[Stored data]
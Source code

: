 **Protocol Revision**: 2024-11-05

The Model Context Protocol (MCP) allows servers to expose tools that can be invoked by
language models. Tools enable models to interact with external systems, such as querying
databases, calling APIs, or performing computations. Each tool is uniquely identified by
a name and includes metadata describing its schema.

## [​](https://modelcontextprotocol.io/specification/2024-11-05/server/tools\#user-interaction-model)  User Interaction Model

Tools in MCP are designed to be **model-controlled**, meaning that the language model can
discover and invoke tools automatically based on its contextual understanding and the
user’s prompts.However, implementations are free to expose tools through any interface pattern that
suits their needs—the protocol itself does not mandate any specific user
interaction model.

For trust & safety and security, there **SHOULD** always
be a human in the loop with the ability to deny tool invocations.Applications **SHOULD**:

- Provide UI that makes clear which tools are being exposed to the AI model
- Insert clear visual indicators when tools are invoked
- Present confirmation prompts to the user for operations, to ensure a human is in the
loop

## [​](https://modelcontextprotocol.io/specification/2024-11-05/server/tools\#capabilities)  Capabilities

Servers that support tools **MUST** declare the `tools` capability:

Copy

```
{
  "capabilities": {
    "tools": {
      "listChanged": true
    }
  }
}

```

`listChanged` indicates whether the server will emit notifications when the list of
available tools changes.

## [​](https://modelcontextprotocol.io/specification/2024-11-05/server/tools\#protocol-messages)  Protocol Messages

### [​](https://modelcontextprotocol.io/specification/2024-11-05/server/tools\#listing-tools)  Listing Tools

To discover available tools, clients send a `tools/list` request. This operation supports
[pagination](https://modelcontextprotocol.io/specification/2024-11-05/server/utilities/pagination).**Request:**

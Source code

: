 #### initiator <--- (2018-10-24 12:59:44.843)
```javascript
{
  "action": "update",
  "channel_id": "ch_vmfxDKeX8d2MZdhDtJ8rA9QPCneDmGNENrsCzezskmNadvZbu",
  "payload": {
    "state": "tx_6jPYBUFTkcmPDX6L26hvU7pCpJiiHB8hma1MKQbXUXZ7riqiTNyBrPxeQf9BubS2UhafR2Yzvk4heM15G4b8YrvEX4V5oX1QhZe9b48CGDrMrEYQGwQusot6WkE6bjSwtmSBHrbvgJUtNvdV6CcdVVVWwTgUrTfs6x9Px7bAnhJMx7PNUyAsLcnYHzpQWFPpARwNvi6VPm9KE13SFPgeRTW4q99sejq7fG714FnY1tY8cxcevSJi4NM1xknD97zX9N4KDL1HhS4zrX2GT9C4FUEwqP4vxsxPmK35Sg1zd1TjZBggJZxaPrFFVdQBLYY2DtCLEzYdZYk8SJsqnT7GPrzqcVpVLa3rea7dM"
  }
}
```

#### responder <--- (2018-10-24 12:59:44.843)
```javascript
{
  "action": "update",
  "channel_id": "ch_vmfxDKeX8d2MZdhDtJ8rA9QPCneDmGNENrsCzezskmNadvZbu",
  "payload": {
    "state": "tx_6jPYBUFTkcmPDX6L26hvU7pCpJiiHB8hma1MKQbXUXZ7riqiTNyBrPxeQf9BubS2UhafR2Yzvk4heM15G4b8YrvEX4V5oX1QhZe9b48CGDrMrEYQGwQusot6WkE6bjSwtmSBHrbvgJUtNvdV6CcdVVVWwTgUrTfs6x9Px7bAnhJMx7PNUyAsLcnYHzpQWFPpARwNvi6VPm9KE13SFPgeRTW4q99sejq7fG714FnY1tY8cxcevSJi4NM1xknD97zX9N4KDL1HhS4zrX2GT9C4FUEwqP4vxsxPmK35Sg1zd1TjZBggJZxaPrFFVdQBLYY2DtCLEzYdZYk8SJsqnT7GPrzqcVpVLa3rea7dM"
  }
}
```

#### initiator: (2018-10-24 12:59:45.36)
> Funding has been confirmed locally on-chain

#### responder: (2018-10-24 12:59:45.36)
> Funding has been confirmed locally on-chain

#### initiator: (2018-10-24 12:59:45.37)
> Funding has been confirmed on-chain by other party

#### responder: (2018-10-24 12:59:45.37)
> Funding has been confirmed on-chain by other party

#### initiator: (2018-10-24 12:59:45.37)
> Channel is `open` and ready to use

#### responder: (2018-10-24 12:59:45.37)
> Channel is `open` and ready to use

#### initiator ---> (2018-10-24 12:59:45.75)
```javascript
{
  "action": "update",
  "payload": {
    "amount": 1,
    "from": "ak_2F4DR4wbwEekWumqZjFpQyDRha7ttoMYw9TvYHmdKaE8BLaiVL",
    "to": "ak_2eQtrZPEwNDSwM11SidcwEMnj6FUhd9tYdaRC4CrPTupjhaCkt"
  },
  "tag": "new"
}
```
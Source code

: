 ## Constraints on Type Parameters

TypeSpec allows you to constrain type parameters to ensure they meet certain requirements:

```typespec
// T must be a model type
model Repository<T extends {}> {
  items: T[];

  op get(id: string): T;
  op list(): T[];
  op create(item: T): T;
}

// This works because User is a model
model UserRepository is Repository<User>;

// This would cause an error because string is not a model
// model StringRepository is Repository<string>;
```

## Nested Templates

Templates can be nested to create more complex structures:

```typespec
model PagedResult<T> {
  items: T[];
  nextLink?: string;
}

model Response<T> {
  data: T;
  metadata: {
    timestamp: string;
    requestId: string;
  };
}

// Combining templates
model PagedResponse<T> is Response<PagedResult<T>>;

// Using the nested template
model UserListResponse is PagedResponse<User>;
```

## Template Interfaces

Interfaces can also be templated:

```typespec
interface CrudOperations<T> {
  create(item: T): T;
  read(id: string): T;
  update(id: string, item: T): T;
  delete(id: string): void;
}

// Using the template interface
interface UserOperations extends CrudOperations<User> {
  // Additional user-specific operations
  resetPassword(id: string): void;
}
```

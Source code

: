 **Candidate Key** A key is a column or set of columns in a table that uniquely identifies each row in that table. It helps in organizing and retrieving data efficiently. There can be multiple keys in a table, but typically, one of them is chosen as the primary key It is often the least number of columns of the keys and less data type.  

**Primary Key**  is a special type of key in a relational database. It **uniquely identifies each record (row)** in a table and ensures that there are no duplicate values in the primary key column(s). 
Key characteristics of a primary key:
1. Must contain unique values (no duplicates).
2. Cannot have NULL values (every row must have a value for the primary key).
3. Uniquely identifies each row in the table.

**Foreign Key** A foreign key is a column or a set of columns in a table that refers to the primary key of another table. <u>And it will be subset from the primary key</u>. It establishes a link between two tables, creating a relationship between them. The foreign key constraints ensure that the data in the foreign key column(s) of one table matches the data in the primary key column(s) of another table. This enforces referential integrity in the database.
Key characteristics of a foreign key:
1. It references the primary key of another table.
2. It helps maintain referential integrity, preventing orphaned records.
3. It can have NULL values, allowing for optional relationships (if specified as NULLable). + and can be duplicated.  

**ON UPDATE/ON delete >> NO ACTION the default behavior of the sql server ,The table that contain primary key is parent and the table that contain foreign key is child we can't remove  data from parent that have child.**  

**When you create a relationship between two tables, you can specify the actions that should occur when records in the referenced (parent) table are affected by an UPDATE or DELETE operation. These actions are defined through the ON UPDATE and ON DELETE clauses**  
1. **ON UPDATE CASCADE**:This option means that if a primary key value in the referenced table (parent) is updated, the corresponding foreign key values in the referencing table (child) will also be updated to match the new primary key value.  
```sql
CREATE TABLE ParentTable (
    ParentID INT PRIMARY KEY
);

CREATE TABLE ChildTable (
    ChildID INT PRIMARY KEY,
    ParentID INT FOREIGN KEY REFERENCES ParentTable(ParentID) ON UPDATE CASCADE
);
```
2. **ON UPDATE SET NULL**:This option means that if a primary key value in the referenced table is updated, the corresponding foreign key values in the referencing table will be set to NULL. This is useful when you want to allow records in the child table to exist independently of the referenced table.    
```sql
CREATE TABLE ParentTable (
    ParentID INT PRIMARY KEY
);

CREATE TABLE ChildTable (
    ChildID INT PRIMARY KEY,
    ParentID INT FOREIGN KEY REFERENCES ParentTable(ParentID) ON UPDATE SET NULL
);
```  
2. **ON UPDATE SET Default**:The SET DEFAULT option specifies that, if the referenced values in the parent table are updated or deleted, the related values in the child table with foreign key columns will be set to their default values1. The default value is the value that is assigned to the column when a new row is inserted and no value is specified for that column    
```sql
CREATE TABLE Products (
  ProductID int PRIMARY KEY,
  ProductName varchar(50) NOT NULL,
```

→ Work order: Word for word, set down the lines from the beginning of the records through the line that holds "Tools in MCP". Leave out the rest.

→ Result for this task:
Source code

: **Protocol Revision**: 2024-11-05

The Model Context Protocol (MCP) allows servers to expose tools that can be invoked by
language models. Tools enable models to interact with external systems, such as querying
databases, calling APIs, or performing computations. Each tool is uniquely identified by
a name and includes metadata describing its schema.

## [​](https://modelcontextprotocol.io/specification/2024-11-05/server/tools\#user-interaction-model)  User Interaction Model

Tools in MCP are designed to be **model-controlled**, meaning that the language model can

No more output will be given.